*Record extracts*
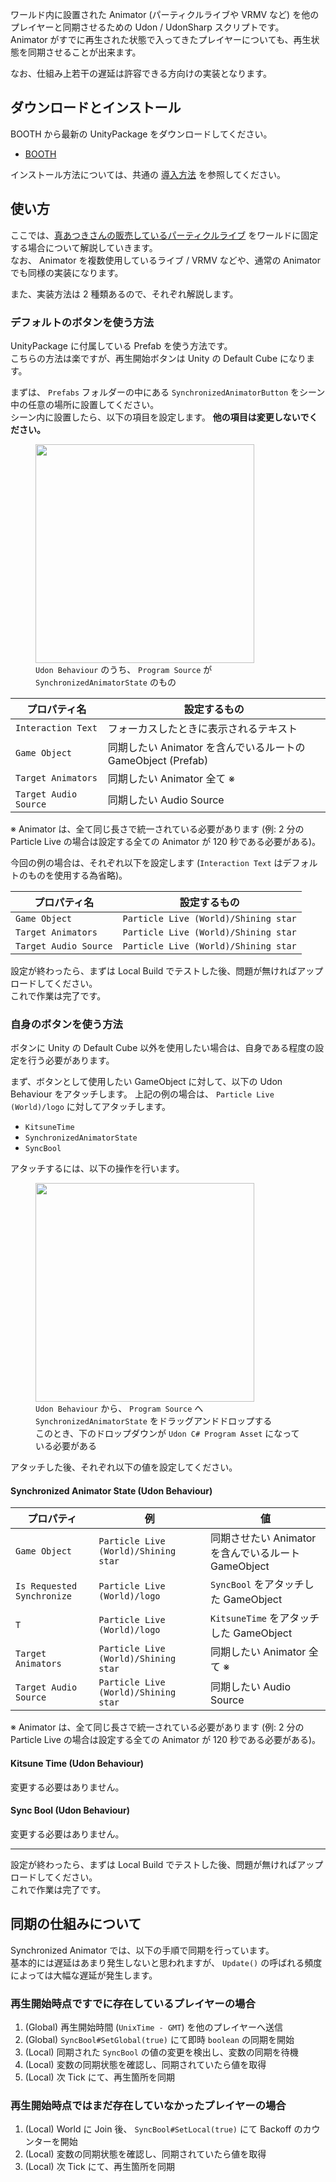 ワールド内に設置された Animator (パーティクルライブや VRMV など) を他のプレイヤーと同期させるための Udon / UdonSharp スクリプトです。  
Animator がすでに再生された状態で入ってきたプレイヤーについても、再生状態を同期させることが出来ます。

なお、仕組み上若干の遅延は許容できる方向けの実装となります。

## ダウンロードとインストール

BOOTH から最新の UnityPackage をダウンロードしてください。

- [BOOTH](https://natsuneko.booth.pm/items/2504988)

インストール方法については、共通の [導入方法](/UdonRabbit/Guide/Installation) を参照してください。

## 使い方

ここでは、[真あつきさんの販売しているパーティクルライブ](https://booth.pm/ja/items/1960238) をワールドに固定する場合について解説していきます。  
なお、 Animator を複数使用しているライブ / VRMV などや、通常の Animator でも同様の実装になります。

また、実装方法は 2 種類あるので、それぞれ解説します。

### デフォルトのボタンを使う方法

UnityPackage に付属している Prefab を使う方法です。  
こちらの方法は楽ですが、再生開始ボタンは Unity の Default Cube になります。

まずは、 `Prefabs` フォルダーの中にある `SynchronizedAnimatorButton` をシーン中の任意の場所に設置してください。  
シーン内に設置したら、以下の項目を設定します。 **他の項目は変更しないでください。**

<figure>
  <img src="https://assets.mochizuki.moe/docs/UdonRabbit/SynchronizedAnimator/01.PNG" width="350px">
  <figcaption>
    <code>Udon Behaviour</code> のうち、 <code>Program Source</code> が <code>SynchronizedAnimatorState</code> のもの
  </figcaption>
</figure>

| プロパティ名          | 設定するもの                                                 |
| --------------------- | ------------------------------------------------------------ |
| `Interaction Text`    | フォーカスしたときに表示されるテキスト                       |
| `Game Object`         | 同期したい Animator を含んでいるルートの GameObject (Prefab) |
| `Target Animators`    | 同期したい Animator 全て ※                                   |
| `Target Audio Source` | 同期したい Audio Source                                      |

※ Animator は、全て同じ長さで統一されている必要があります (例: 2 分の Particle Live の場合は設定する全ての Animator が 120 秒である必要がある)。

今回の例の場合は、それぞれ以下を設定します (`Interaction Text` はデフォルトのものを使用する為省略)。

| プロパティ名          | 設定するもの                         |
| --------------------- | ------------------------------------ |
| `Game Object`         | `Particle Live (World)/Shining star` |
| `Target Animators`    | `Particle Live (World)/Shining star` |
| `Target Audio Source` | `Particle Live (World)/Shining star` |

設定が終わったら、まずは Local Build でテストした後、問題が無ければアップロードしてください。  
これで作業は完了です。

### 自身のボタンを使う方法

ボタンに Unity の Default Cube 以外を使用したい場合は、自身である程度の設定を行う必要があります。

まず、ボタンとして使用したい GameObject に対して、以下の Udon Behaviour をアタッチします。
上記の例の場合は、 `Particle Live (World)/logo` に対してアタッチします。

- `KitsuneTime`
- `SynchronizedAnimatorState`
- `SyncBool`

アタッチするには、以下の操作を行います。

<figure>
  <img src="https://assets.mochizuki.moe/docs/UdonRabbit/SynchronizedAnimator/02.PNG" width="350px">
  <figcaption>
    <code>Udon Behaviour</code> から、 <code>Program Source</code> へ <code>SynchronizedAnimatorState</code> をドラッグアンドドロップする<br>
    このとき、下のドロップダウンが <code>Udon C# Program Asset</code> になっている必要がある
  </figcaption>
</figure>

アタッチした後、それぞれ以下の値を設定してください。

#### Synchronized Animator State (Udon Behaviour)

| プロパティ                 | 例                                   | 値                                                  |
| -------------------------- | ------------------------------------ | --------------------------------------------------- |
| `Game Object`              | `Particle Live (World)/Shining star` | 同期させたい Animator を含んでいるルート GameObject |
| `Is Requested Synchronize` | `Particle Live (World)/logo`         | `SyncBool` をアタッチした GameObject                |
| `T`                        | `Particle Live (World)/logo`         | `KitsuneTime` をアタッチした GameObject             |
| `Target Animators`         | `Particle Live (World)/Shining star` | 同期したい Animator 全て ※                          |
| `Target Audio Source`      | `Particle Live (World)/Shining star` | 同期したい Audio Source                             |

※ Animator は、全て同じ長さで統一されている必要があります (例: 2 分の Particle Live の場合は設定する全ての Animator が 120 秒である必要がある)。

#### Kitsune Time (Udon Behaviour)

変更する必要はありません。

#### Sync Bool (Udon Behaviour)

変更する必要はありません。

---

設定が終わったら、まずは Local Build でテストした後、問題が無ければアップロードしてください。  
これで作業は完了です。

## 同期の仕組みについて

Synchronized Animator では、以下の手順で同期を行っています。  
基本的には遅延はあまり発生しないと思われますが、 `Update()` の呼ばれる頻度によっては大幅な遅延が発生します。

### 再生開始時点ですでに存在しているプレイヤーの場合

1. (Global) 再生開始時間 (`UnixTime - GMT`) を他のプレイヤーへ送信
2. (Global) `SyncBool#SetGlobal(true)` にて即時 `boolean` の同期を開始
3. (Local) 同期された `SyncBool` の値の変更を検出し、変数の同期を待機
4. (Local) 変数の同期状態を確認し、同期されていたら値を取得
5. (Local) 次 Tick にて、再生箇所を同期

### 再生開始時点ではまだ存在していなかったプレイヤーの場合

1. (Local) World に Join 後、 `SyncBool#SetLocal(true)` にて Backoff のカウンターを開始
2. (Local) 変数の同期状態を確認し、同期されていたら値を取得
3. (Local) 次 Tick にて、再生箇所を同期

*Task goal*
Find the line with "Animator がすでに再" in the entries above. Retype it and each line after it, exactly, through the line with "また、実装方法は 2 種類あるので、それぞれ解説します。", and stop there.

*Result of this exercise*
Animator がすでに再生された状態で入ってきたプレイヤーについても、再生状態を同期させることが出来ます。

なお、仕組み上若干の遅延は許容できる方向けの実装となります。

## ダウンロードとインストール

BOOTH から最新の UnityPackage をダウンロードしてください。

- [BOOTH](https://natsuneko.booth.pm/items/2504988)

インストール方法については、共通の [導入方法](/UdonRabbit/Guide/Installation) を参照してください。

## 使い方

ここでは、[真あつきさんの販売しているパーティクルライブ](https://booth.pm/ja/items/1960238) をワールドに固定する場合について解説していきます。  
なお、 Animator を複数使用しているライブ / VRMV などや、通常の Animator でも同様の実装になります。

また、実装方法は 2 種類あるので、それぞれ解説します。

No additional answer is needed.